Friday, March 13, 2015

Everything Dudley Brown touches turns to fund-raising shillery and excrement.

Fritsch is the founding director of Mississippi Gun Rights, created in October according to Secretary of State records. The group is affiliated with Colorado-based National Association of Gun Rights, a group that bills itself as a more conservative alternative to the National Rifle Association.
Gipson led the charge on gun law changes in 2013 that clarified Mississippians have the right to openly carry firearms without a permit, and for clarifying concealed carry laws to provide more protection for holders. He's been criticized by anti-gun groups, but this is the first he's faced from a pro-gun organization.
"I think this is just a fundraising group — a shield, a sham, a ruse," Gipson said. "They're doing what they've done in other states, going after the most conservative, pro-gun rights people … I've made up my mind I'm not going to take their crap."

4 comments:

Carl Stevenson said...

I've never seen anything but money grubbing from Dudley/NAGR.
I've tried over and over to get unsubscribed from their spam list, but the crap just keeps coming.
If you're not on their spam lists, be thankful and avoid them like the plague.

Publicola said...

I don't know MGR, but I do know RMGO - Brown's Colorado gunowner group.RMGO has been fighting for a Constitutional or permit-less carry bill for ages, and the main opposition has been NRA affiliated groups & instructors. Yes, Brown is an ardent fund raiser, but at least here he runs the only actual pro-gunowner group around.

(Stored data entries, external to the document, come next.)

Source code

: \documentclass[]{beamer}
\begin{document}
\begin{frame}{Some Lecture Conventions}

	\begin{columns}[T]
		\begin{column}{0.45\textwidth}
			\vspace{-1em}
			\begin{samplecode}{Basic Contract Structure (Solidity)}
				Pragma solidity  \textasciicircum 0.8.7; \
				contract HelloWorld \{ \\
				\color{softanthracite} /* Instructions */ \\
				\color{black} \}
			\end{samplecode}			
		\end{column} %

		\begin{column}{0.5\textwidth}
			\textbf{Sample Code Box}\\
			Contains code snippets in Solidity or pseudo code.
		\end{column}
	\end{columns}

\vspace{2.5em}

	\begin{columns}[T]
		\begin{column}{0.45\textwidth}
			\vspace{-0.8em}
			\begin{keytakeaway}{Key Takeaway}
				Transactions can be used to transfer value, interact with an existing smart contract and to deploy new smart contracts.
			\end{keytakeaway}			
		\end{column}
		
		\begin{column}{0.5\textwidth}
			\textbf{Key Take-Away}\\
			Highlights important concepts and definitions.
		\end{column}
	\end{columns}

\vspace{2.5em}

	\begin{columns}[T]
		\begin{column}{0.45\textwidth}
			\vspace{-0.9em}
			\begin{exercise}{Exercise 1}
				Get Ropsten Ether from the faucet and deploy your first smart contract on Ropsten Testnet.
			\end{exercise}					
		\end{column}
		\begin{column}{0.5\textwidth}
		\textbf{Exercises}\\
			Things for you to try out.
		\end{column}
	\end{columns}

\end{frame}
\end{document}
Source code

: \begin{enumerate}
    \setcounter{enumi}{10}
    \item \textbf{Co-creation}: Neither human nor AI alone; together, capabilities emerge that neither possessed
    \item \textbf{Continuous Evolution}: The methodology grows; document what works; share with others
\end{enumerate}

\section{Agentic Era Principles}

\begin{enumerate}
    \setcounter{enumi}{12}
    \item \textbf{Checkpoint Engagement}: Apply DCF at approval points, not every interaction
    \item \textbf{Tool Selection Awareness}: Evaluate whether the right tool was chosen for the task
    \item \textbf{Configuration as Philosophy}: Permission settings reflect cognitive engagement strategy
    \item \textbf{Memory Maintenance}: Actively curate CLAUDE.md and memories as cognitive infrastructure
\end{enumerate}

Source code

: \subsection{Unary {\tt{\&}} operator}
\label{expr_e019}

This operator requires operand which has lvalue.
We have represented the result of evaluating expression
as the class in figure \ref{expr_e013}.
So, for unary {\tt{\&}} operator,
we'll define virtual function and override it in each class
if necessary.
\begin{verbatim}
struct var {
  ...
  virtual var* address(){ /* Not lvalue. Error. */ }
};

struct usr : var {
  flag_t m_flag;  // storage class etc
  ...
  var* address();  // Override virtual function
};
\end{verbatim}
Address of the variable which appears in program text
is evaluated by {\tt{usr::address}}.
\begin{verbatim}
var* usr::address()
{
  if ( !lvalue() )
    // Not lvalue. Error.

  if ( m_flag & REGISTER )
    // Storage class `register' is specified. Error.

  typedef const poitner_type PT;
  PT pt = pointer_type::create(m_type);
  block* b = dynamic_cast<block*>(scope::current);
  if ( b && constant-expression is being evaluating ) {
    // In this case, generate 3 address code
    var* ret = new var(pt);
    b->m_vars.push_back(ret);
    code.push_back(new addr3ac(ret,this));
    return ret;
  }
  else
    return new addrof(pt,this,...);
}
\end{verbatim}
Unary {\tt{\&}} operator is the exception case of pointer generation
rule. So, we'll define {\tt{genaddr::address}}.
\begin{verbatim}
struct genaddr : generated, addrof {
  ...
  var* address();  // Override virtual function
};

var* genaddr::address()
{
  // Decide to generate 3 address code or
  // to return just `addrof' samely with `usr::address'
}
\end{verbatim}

The article doesn't make me feel sympathy for the politicians. Having an NRA "A" rating doesn't make someone pro-gunowner, and some of the stuff the politicians said in their defense sounded questionable.

A lot of gun owners want to go so far, but no further, hence the hassle in getting Constitutional carry passed in all but a handful of states. It could be that these folks are sincere and just got bogged down in the procedural stuff & this fellow Frisch thought it a betrayal. Or it could be that these politicians don't want to go beyond 70%/80% support of the Right to own & carry weapons & grimace at being called on it. The article just doesn't provide enough detail to know for sure either way, but as a default I tend to think politicians aren't being honest without a bayonet at their back.

Anonymous said...

I'm still receiving "oh noes da sky is falling, send money help save us" emails from him. Which I promptly delete.

B Woodman
III-per

Jhn1 said...

I joined, once, and they promptly spent my membership money mailing more pleas for even more money to do some good.
I felt the initial membership funds were wasted on the mailings to me (at least two a month)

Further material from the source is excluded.